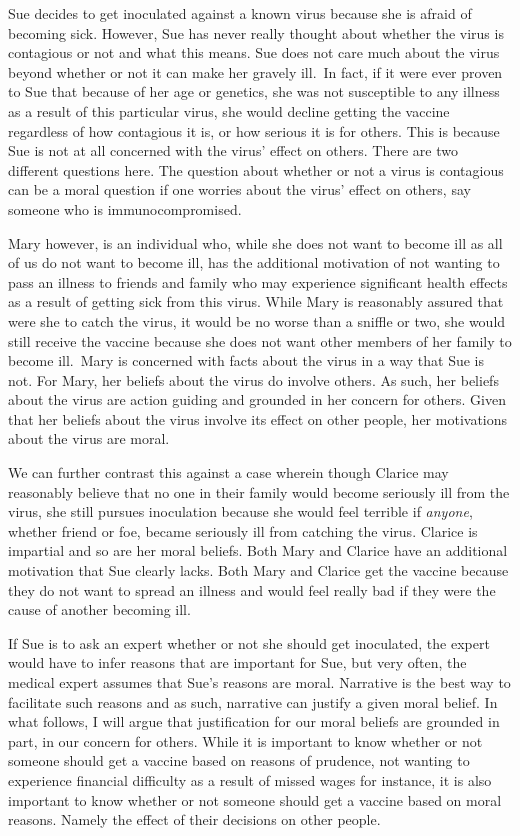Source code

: \documentclass[phdthesis,12pt,final,a4paper]{wuthesis}
\theoremstyle{definition}
\theoremstyle{definition}
\theoremstyle{definition}
\theoremstyle{definition}
\theoremstyle{remark}
\begin{document}
Sue decides to get inoculated against a known virus because she is afraid of becoming sick. However, Sue has never really thought about whether the virus is contagious or not and what this means. Sue does not care much about the virus beyond whether or not it can make her gravely ill.~In fact, if it were ever proven to Sue that because of her age or genetics, she was not susceptible to any illness as a result of this particular virus, she would decline getting the vaccine regardless of how contagious it is, or how serious it is for others. This is because Sue is not at all concerned with the virus' effect on others. There are two different questions here. The question about whether or not a virus is contagious can be a moral question if one worries about the virus' effect on others, say someone who is immunocompromised.

Mary however, is an individual who, while she does not want to become ill as all of us do not want to become ill, has the additional motivation of not wanting to pass an illness to friends and family who may experience significant health effects as a result of getting sick from this virus. While Mary is reasonably assured that were she to catch the virus, it would be no worse than a sniffle or two, she would still receive the vaccine because she does not want other members of her family to become ill.~Mary is concerned with facts about the virus in a way that Sue is not. For Mary, her beliefs about the virus do involve others. As such, her beliefs about the virus are action guiding and grounded in her concern for others. Given that her beliefs about the virus involve its effect on other people, her motivations about the virus are moral.

We can further contrast this against a case wherein though Clarice may reasonably believe that no one in their family would become seriously ill from the virus, she still pursues inoculation because she would feel terrible if \emph{anyone}, whether friend or foe, became seriously ill from catching the virus. Clarice is impartial and so are her moral beliefs. Both Mary and Clarice have an additional motivation that Sue clearly lacks. Both Mary and Clarice get the vaccine because they do not want to spread an illness and would feel really bad if they were the cause of another becoming ill.

If Sue is to ask an expert whether or not she should get inoculated, the expert would have to infer reasons that are important for Sue, but very often, the medical expert assumes that Sue's reasons are moral. Narrative is the best way to facilitate such reasons and as such, narrative can justify a given moral belief. In what follows, I will argue that justification for our moral beliefs are grounded in part, in our concern for others. While it is important to know whether or not someone should get a vaccine based on reasons of prudence, not wanting to experience financial difficulty as a result of missed wages for instance, it is also important to know whether or not someone should get a vaccine based on moral reasons. Namely the effect of their decisions on other people.
\end{document}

■ ■ ■ ■ ■ ■ ■

● **What to produce**
All of the data above must be printed exactly, minus its pictures.

● **Task response**
Source code

: \documentclass[phdthesis,12pt,final,a4paper]{wuthesis}
\theoremstyle{definition}
\theoremstyle{definition}
\theoremstyle{definition}
\theoremstyle{definition}
\theoremstyle{remark}
\begin{document}
Sue decides to get inoculated against a known virus because she is afraid of becoming sick. However, Sue has never really thought about whether the virus is contagious or not and what this means. Sue does not care much about the virus beyond whether or not it can make her gravely ill.~In fact, if it were ever proven to Sue that because of her age or genetics, she was not susceptible to any illness as a result of this particular virus, she would decline getting the vaccine regardless of how contagious it is, or how serious it is for others. This is because Sue is not at all concerned with the virus' effect on others. There are two different questions here. The question about whether or not a virus is contagious can be a moral question if one worries about the virus' effect on others, say someone who is immunocompromised.

Mary however, is an individual who, while she does not want to become ill as all of us do not want to become ill, has the additional motivation of not wanting to pass an illness to friends and family who may experience significant health effects as a result of getting sick from this virus. While Mary is reasonably assured that were she to catch the virus, it would be no worse than a sniffle or two, she would still receive the vaccine because she does not want other members of her family to become ill.~Mary is concerned with facts about the virus in a way that Sue is not. For Mary, her beliefs about the virus do involve others. As such, her beliefs about the virus are action guiding and grounded in her concern for others. Given that her beliefs about the virus involve its effect on other people, her motivations about the virus are moral.

We can further contrast this against a case wherein though Clarice may reasonably believe that no one in their family would become seriously ill from the virus, she still pursues inoculation because she would feel terrible if \emph{anyone}, whether friend or foe, became seriously ill from catching the virus. Clarice is impartial and so are her moral beliefs. Both Mary and Clarice have an additional motivation that Sue clearly lacks. Both Mary and Clarice get the vaccine because they do not want to spread an illness and would feel really bad if they were the cause of another becoming ill.

If Sue is to ask an expert whether or not she should get inoculated, the expert would have to infer reasons that are important for Sue, but very often, the medical expert assumes that Sue's reasons are moral. Narrative is the best way to facilitate such reasons and as such, narrative can justify a given moral belief. In what follows, I will argue that justification for our moral beliefs are grounded in part, in our concern for others. While it is important to know whether or not someone should get a vaccine based on reasons of prudence, not wanting to experience financial difficulty as a result of missed wages for instance, it is also important to know whether or not someone should get a vaccine based on moral reasons. Namely the effect of their decisions on other people.
\end{document}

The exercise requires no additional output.